# 5.5G Rimless River Jungle



## OiZO (Feb 2, 2010)

cant wait to see more.


----------



## AkCrimson (Dec 17, 2009)

So I apologize for the quality, my boyfriend is borrowing the SLR at the moment! I took these with my phone. 

Tinkered around a bit at lunch. Mostly wanted to get pics of the hardscape to see what you guys thought of the layout. The rocks in the middle are a sandy mess due to me stirring things about with planting.



















lol, just realized that if you look reeeeally close, you can see my bird Penny in the reflection of the tank, watching me.


----------



## AkCrimson (Dec 17, 2009)

I promise I will get some good pics soon!! Okay so I planted most of everything else. I like it, but I am still not sure about the hardscape. I want to move the driftwood but it's precariously tied down and I don't want to start knocking plants out either. 

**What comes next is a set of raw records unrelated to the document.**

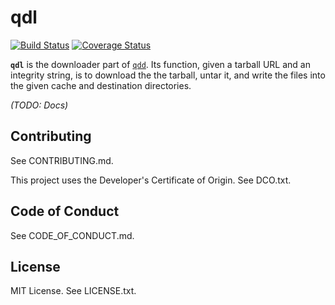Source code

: # qdl

[![Build Status](https://travis-ci.org/bengl/qdl.svg?branch=master)](https://travis-ci.org/bengl/qdl)
[![Coverage Status](https://coveralls.io/repos/github/bengl/qdl/badge.svg?branch=master)](https://coveralls.io/github/bengl/qdl?branch=master)


**`qdl`** is the downloader part of [`qdd`](https://npm.im/qdd). Its function,
given a tarball URL and an integrity string, is to download the the tarball,
untar it, and write the files into the given cache and destination directories.

*(TODO: Docs)*

## Contributing

See CONTRIBUTING.md.

This project uses the Developer's Certificate of Origin. See DCO.txt.

## Code of Conduct

See CODE_OF_CONDUCT.md.

## License

MIT License. See LICENSE.txt.

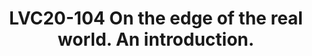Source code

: ---
categories:
- lvc20
description: Raspberry Pis have been there like forever, and have sold like hot cakes
  for 8 years now. Lots of people have done very ambitious projects (self driving
  robot, anyone?), and new ideas and projects surface everyday. Be it building a supercomputer
  by stacking lots of SBCs, a bitcoin miner, a brewery system, home automation, a
  weather station or any crazy idea, the only limit seems to be your imagination.<br><br>Of
  course, these little beasts can also be used as servers. For years, Docker has been
  used only on big servers, but after resin.io ported Docker to the Arm processor,
  everything changed.<br><br>Pretty cool to be able to run Docker on that kind of
  mini machines, but what kind of service could you run on Docker with so little memory?
  Lots of things in fact…<br><br>And what if you could get the best of both worlds?
  What could you do with a machine able to interact with hardware (🌡️, 📹 , 🚦) thanks
  to Docker? Could you transform your Raspberry Pi into an edge computing node, an
  IoT on steroids 💪 or anything in between?
image: /assets/images/featured-images/lvc20/LVC20-104.png
session_id: LVC20-104
session_room: Track 1 - IoT/Edge/Embedded
session_slot:
  end_time: 2020-09-22 12:40
  start_time: 2020-09-22 12:15
session_speakers:
- speaker_bio: 'Father of two, husband of one, geek in denial, fond of handheld devices
    since 1989, beekeepeer and permie. #Linux #Android #Docker #ARMV8 #IOT&lt;br&gt;&lt;br&gt;Joined
    Worldline in 1999.&lt;br&gt;Currently works as an continuous integration for mobile
    development specialist in a transversal unit.&lt;br&gt;Fond of Linux and open
    source, hand-held devices (SBC…).&lt;br&gt;Also interested in new techniques in
    gardening, woodworking by hand, bike commuting and tons of other subjects.&lt;br&gt;Disguised
    as taciturn, but a chatterbox.&lt;br&gt;&lt;br&gt;Trying to push the use of ARM
    Socs in his job and everywhere else…'
  speaker_company: Worldline
  speaker_image: http://avatars.sched.co/0/a8/10468624/avatar.jpg.320x320px.jpg?d8d
  speaker_name: Bruno Verachten
  speaker_position: Hacker in Residence
  speaker_role: attendee, speaker
session_track: IoT and Embedded
tag: session
tags: IoT and Embedded
title: LVC20-104 On the edge of the real world. An introduction.
---
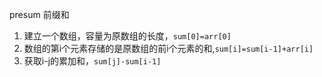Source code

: presum
前缀和

1. 建立一个数组，容量为原数组的长度，`sum[0]=arr[0]`
2. 数组的第i个元素存储的是原数组的前i个元素的和,`sum[i]=sum[i-1]+arr[i]`
3. 获取i-j的累加和，`sum[j]-sum[i-1]`


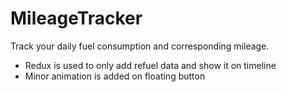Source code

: # MileageTracker
Track your daily fuel consumption and corresponding mileage. 

- Redux is used to only add refuel data and show it on timeline
- Minor animation is added on floating button
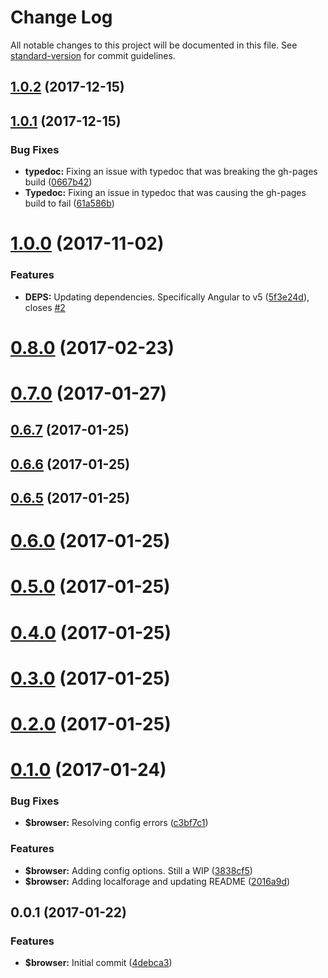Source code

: # Change Log

All notable changes to this project will be documented in this file. See [standard-version](https://github.com/conventional-changelog/standard-version) for commit guidelines.

<a name="1.0.2"></a>
## [1.0.2](https://github.com/phillipcurl/ngx-warehouse/compare/v1.0.1...v1.0.2) (2017-12-15)



<a name="1.0.1"></a>
## [1.0.1](https://github.com/phillipcurl/ngx-warehouse/compare/v1.0.0...v1.0.1) (2017-12-15)


### Bug Fixes

* **typedoc:** Fixing an issue with typedoc that was breaking the gh-pages build ([0667b42](https://github.com/phillipcurl/ngx-warehouse/commit/0667b42))
* **Typedoc:** Fixing an issue in typedoc that was causing the gh-pages build to fail ([61a586b](https://github.com/phillipcurl/ngx-warehouse/commit/61a586b))



<a name="1.0.0"></a>
# [1.0.0](https://github.com/phillipcurl/ngx-warehouse/compare/v0.8.0...v1.0.0) (2017-11-02)


### Features

* **DEPS:** Updating dependencies. Specifically Angular to v5 ([5f3e24d](https://github.com/phillipcurl/ngx-warehouse/commit/5f3e24d)), closes [#2](https://github.com/phillipcurl/ngx-warehouse/issues/2)



<a name="0.8.0"></a>
# [0.8.0](https://github.com/phillipcurl/ngx-warehouse/compare/v0.7.0...v0.8.0) (2017-02-23)



<a name="0.7.0"></a>
# [0.7.0](https://github.com/phillipcurl/ngx-warehouse/compare/v0.6.7...v0.7.0) (2017-01-27)



<a name="0.6.7"></a>
## [0.6.7](https://github.com/phillipcurl/ngx-warehouse/compare/v0.6.6...v0.6.7) (2017-01-25)



<a name="0.6.6"></a>
## [0.6.6](https://github.com/phillipcurl/ngx-warehouse/compare/v0.6.5...v0.6.6) (2017-01-25)



<a name="0.6.5"></a>
## [0.6.5](https://github.com/phillipcurl/ngx-warehouse/compare/v0.6.0...v0.6.5) (2017-01-25)



<a name="0.6.0"></a>
# [0.6.0](https://github.com/phillipcurl/ngx-warehouse/compare/v0.4.0...v0.6.0) (2017-01-25)



<a name="0.5.0"></a>
# [0.5.0](https://github.com/phillipcurl/ngx-warehouse/compare/v0.4.0...v0.5.0) (2017-01-25)



<a name="0.4.0"></a>
# [0.4.0](https://github.com/phillipcurl/ngx-warehouse/compare/v0.2.0...v0.4.0) (2017-01-25)



<a name="0.3.0"></a>
# [0.3.0](https://github.com/phillipcurl/ngx-warehouse/compare/v0.2.0...v0.3.0) (2017-01-25)



<a name="0.2.0"></a>
# [0.2.0](https://github.com/phillipcurl/ngx-warehouse/compare/v0.1.0...v0.2.0) (2017-01-25)



<a name="0.1.0"></a>
# [0.1.0](https://github.com/phillipcurl/ngx-warehouse/compare/v0.0.1...v0.1.0) (2017-01-24)


### Bug Fixes

* **$browser:** Resolving config errors ([c3bf7c1](https://github.com/phillipcurl/ngx-warehouse/commit/c3bf7c1))


### Features

* **$browser:** Adding config options. Still a WIP ([3838cf5](https://github.com/phillipcurl/ngx-warehouse/commit/3838cf5))
* **$browser:** Adding localforage and updating README ([2016a9d](https://github.com/phillipcurl/ngx-warehouse/commit/2016a9d))



<a name="0.0.1"></a>
## 0.0.1 (2017-01-22)


### Features

* **$browser:** Initial commit ([4debca3](https://github.com/phillipcurl/ngx-warehouse/commit/4debca3))
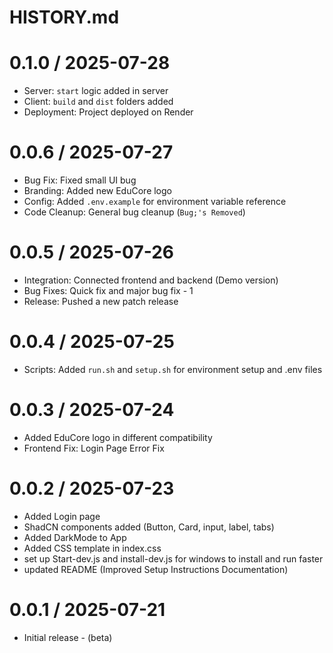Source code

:# HISTORY.md

# 0.1.0 / 2025-07-28
- Server: `start` logic added in server
- Client: `build` and `dist` folders added
- Deployment: Project deployed on Render

# 0.0.6 / 2025-07-27
- Bug Fix: Fixed small UI bug
- Branding: Added new EduCore logo
- Config: Added `.env.example` for environment variable reference
- Code Cleanup: General bug cleanup (`Bug;'s Removed`)

# 0.0.5 / 2025-07-26
- Integration: Connected frontend and backend (Demo version)
- Bug Fixes: Quick fix and major bug fix - 1
- Release: Pushed a new patch release

# 0.0.4 / 2025-07-25
- Scripts: Added `run.sh` and `setup.sh` for environment setup and .env files

# 0.0.3 / 2025-07-24
- Added EduCore logo in different compatibility
- Frontend Fix: Login Page Error Fix

# 0.0.2 / 2025-07-23
- Added Login page  
- ShadCN components added (Button, Card, input, label, tabs)
- Added DarkMode to App
- Added CSS template in index.css 
- set up Start-dev.js and install-dev.js for windows to install and run faster
- updated README (Improved Setup Instructions Documentation)

# 0.0.1 / 2025-07-21
- Initial release - (beta)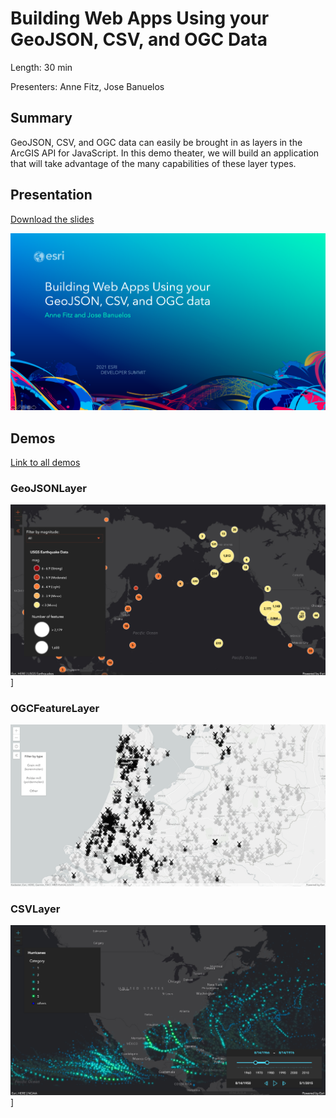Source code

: # Building Web Apps Using your GeoJSON, CSV, and OGC Data

Length: 30 min

Presenters: Anne Fitz, Jose Banuelos

## Summary

GeoJSON, CSV, and OGC data can easily be brought in as layers in the ArcGIS API for JavaScript. In this demo theater, we will build an application that will take advantage of the many capabilities of these layer types.

## Presentation

[Download the slides](https://raw.githubusercontent.com/annelfitz/DevSummit-presentations/main/DS-2021/Building-web-apps-using-GeoJSON-CSV-OGC-data/slides.pptx)

![slides](https://raw.githubusercontent.com/annelfitz/DevSummit-presentations/main/DS-2021/Building-web-apps-using-GeoJSON-CSV-OGC-data/slides.png)

## Demos

[Link to all demos](https://annelfitz.github.io/DevSummit-presentations/DS-2021/Building-web-apps-using-GeoJSON-CSV-OGC-data/demos/)

### GeoJSONLayer

[![geojson-thumbnail](https://raw.githubusercontent.com/annelfitz/DevSummit-presentations/main/DS-2021/Building-web-apps-using-GeoJSON-CSV-OGC-data/demos/GeoJSONLayer/thumbnail.png)](https://annelfitz.github.io/DevSummit-presentations/DS-2021/Building-web-apps-using-GeoJSON-CSV-OGC-data/demos/GeoJSONLayer/Step_5_Final)]

### OGCFeatureLayer

[![ogc-thumbnail](https://raw.githubusercontent.com/annelfitz/DevSummit-presentations/main/DS-2021/Building-web-apps-using-GeoJSON-CSV-OGC-data/demos/OGCFeatureLayer/thumbnail.png)](https://annelfitz.github.io/DevSummit-presentations/DS-2021/Building-web-apps-using-GeoJSON-CSV-OGC-data/demos/OGCFeatureLayer/Step4_filter/)

### CSVLayer

[![csv-thumbnail](https://raw.githubusercontent.com/annelfitz/DevSummit-presentations/main/DS-2021/Building-web-apps-using-GeoJSON-CSV-OGC-data/demos/CSVLayer/thumbnail.png)](https://annelfitz.github.io/DevSummit-presentations/DS-2021/Building-web-apps-using-GeoJSON-CSV-OGC-data/demos/CSVLayer/Step_5_final/)]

I've got some hairgrass and lilaeopsis that needs planting. Do you think I should put it in this tank? Or should I leave it "open" in the front?



















I also need to do some trimming on the filter tubes, they are much too long for this tank. Need to find the dremel!


----------



## isu712 (Jan 11, 2008)

Leave it open.


----------



## AkCrimson (Dec 17, 2009)

Having a bit of a hard time getting the stubborn crypts to stay in the sand! It's so fine that even the current from the filter is uprooting them. I could plant them deeper but you're not supposed to do that with crypts, are you?

Ideas?


----------



## oldpunk78 (Nov 1, 2008)

just plant them deep enough so that they don't uproot. they'll be fine.


----------



## TLE041 (Jan 16, 2010)

Looks like you're off to a good start. 

Personally, I'd remove some (or most) of the leafy plants in the background and plant hairgrass there instead. Right now it looks a little heavy.


----------



## Erin8D (Jul 24, 2010)

It looks stunning! I would leave everything how it is atm What are the other two tanks?


----------



## Erin8D (Jul 24, 2010)

That looks really nice so far. I've been searching around for some inspiration for my 6.6 gall bookshelf  FOUND IT!! Keep up the good work.


----------



## spunjin (Apr 7, 2009)

It looks good. I agree with TLE041. Use midground plants as background plants in that 10" high tank. Small crypts. or hair grass would be better than leafy plants like swords or aponos.


----------



## AkCrimson (Dec 17, 2009)

The sword and wendtii are fillers until I can find something I like better. They are extras from the other tank. 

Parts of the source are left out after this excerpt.